I couldn't believe my good fortune. I had a hair appointment in Brooklyn at 6:00 PM that I could not cancel so there was a bit of a mad dash to make it to the theater in time to meet Laura before the 8:00 PM show. Or, rather, I assumed there would be a mad dash, but in truth I arrived to the theater with ample time to duck around the corner and grab a hamburger before the planned meeting time. Laura seemed somewhat timid when she approached me, shy, I suppose, because we only see each other once ever other year or so. She was holding a large Starbucks cup and it was immense in her small hand. She is a couple of inches taller than me and she was wearing heels but she still seemed very petite.

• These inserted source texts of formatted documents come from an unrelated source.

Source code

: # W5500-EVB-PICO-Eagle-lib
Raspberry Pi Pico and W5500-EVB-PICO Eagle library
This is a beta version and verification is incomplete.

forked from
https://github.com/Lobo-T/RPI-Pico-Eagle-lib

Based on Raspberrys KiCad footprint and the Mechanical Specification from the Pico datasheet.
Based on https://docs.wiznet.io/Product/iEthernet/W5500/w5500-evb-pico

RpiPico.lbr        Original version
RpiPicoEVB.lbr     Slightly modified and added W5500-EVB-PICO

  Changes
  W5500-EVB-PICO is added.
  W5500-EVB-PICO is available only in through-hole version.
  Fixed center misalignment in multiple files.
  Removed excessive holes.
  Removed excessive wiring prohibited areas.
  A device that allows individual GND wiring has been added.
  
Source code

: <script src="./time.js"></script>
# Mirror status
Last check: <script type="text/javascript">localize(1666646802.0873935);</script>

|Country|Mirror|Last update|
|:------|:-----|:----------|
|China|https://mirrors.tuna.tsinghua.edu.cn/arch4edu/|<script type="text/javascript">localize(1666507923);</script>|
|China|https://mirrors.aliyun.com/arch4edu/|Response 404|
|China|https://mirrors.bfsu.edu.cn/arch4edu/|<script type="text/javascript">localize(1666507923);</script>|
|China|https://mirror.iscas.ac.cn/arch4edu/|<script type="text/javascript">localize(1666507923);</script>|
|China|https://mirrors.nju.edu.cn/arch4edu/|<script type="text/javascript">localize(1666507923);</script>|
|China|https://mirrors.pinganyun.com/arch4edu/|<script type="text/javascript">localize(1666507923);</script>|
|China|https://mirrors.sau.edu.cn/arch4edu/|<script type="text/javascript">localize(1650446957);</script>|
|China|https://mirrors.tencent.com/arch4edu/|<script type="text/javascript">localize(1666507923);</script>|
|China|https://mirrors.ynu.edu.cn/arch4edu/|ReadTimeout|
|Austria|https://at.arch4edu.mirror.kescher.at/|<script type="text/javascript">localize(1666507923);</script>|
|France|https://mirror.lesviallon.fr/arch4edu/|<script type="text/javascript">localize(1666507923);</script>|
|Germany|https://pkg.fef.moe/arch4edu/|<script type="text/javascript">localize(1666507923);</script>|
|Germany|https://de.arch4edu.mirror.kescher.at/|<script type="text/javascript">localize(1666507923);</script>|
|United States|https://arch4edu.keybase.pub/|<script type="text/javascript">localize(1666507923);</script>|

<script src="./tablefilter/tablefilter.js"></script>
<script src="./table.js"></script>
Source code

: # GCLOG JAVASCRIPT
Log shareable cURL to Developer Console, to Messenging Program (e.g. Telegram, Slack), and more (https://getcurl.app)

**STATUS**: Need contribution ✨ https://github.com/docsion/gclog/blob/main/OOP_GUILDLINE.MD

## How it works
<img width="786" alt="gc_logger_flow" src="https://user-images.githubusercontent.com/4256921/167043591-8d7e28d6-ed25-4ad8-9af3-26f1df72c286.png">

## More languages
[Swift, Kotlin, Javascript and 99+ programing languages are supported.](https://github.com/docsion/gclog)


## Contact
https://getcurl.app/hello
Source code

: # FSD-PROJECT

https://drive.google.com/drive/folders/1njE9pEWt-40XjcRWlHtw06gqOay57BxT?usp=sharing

I have never thought of her as small, I guess because I usually see her in jeans and a tunic and she tends to be somewhat tomboyish in her movements, but dressed for taking meetings in her black and white Diane Von Furstenberg dress and soft leather knee length boots, she seemed impossibly petite. On our way into the theater a woman and her friend wanted to know where they knew Laura from and she explained that she "was on a television show called ER for many many years." The other woman congratulated her friend for having the nerve to ask. They were older women, early 60s at least, a mess of frizzy highlighted hair, and the friend patted her pal on the shoulder and said several times over, "Good for you for asking, good for you."
The play itself was engrossing but not very good. Ms Regrave has massive broad shoulders, she looks incredibly sturdy, a woman built with two by fours. Joan Didion is the picture of petite. One imagines Didion fitting comfortably into an overnight bag. Vanessa Regrave, on the other had, looks as though she could hook that overnight bag over her pinkie, Joan Didion and all, and carry it a great distance. (Ah, and here is what I'm now seeing in my head: Vanessa Redgrave carrying Joan Didion across a desert in an overnight bag, Ms. Didion's little face peeking out, and the two chatting comfortably as they traverse the barren land.) Accepting Regrave as Didion was an impossible task. I also found Regrave's manner to be distracting and ill-suited for the material. I was at all times very aware that I was watching Vanessa Redgrave. Fortunately, however, that in itself is an unforgettable treat. The adaptation was a strange one, and it suffered toward the end -- There were too many many moments of near catharsis, starts and stops, on and on, and in the end I was left unfulfilled. 20 minutes of dreadful sex, good but dissapointing.
Afterward Laura and I had drinks at a shadowy overdone bar near the theater. She ordered a Martini in such an impressive fashion that all I could do was follow it up with, "that sounds perfect, I'll have the very same." We had an incredible time talking and reconnecting, and I was sad when it was time to see her off in a taxi. She rolled down the window and peeked her head out to wave as the car pulled away. She looked tiny and lovely. I imagine she looked very much like a young Joan Didion would were she to peek out from inside an overnight bag.